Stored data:
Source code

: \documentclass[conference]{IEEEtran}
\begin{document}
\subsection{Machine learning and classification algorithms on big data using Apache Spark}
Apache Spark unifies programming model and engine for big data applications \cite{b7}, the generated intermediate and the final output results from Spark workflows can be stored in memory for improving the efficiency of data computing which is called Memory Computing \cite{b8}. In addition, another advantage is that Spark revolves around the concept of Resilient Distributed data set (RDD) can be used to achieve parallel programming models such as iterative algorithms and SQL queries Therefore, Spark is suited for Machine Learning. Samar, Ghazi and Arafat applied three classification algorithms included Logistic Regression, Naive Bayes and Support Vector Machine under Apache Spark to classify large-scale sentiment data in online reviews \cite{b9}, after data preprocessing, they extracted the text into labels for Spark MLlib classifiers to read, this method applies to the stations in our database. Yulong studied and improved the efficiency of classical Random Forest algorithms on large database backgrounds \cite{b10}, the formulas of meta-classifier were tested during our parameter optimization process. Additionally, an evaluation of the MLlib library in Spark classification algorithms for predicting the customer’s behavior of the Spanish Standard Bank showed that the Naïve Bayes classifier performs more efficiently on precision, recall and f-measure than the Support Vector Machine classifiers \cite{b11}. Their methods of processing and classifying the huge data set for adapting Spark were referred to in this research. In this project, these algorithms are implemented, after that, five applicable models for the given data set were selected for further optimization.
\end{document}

--- WORK ORDER ---
Give only a number, namely how many lines in the entries above hold the word "classification".

--- OUTPUT FOR THIS TASK ---
2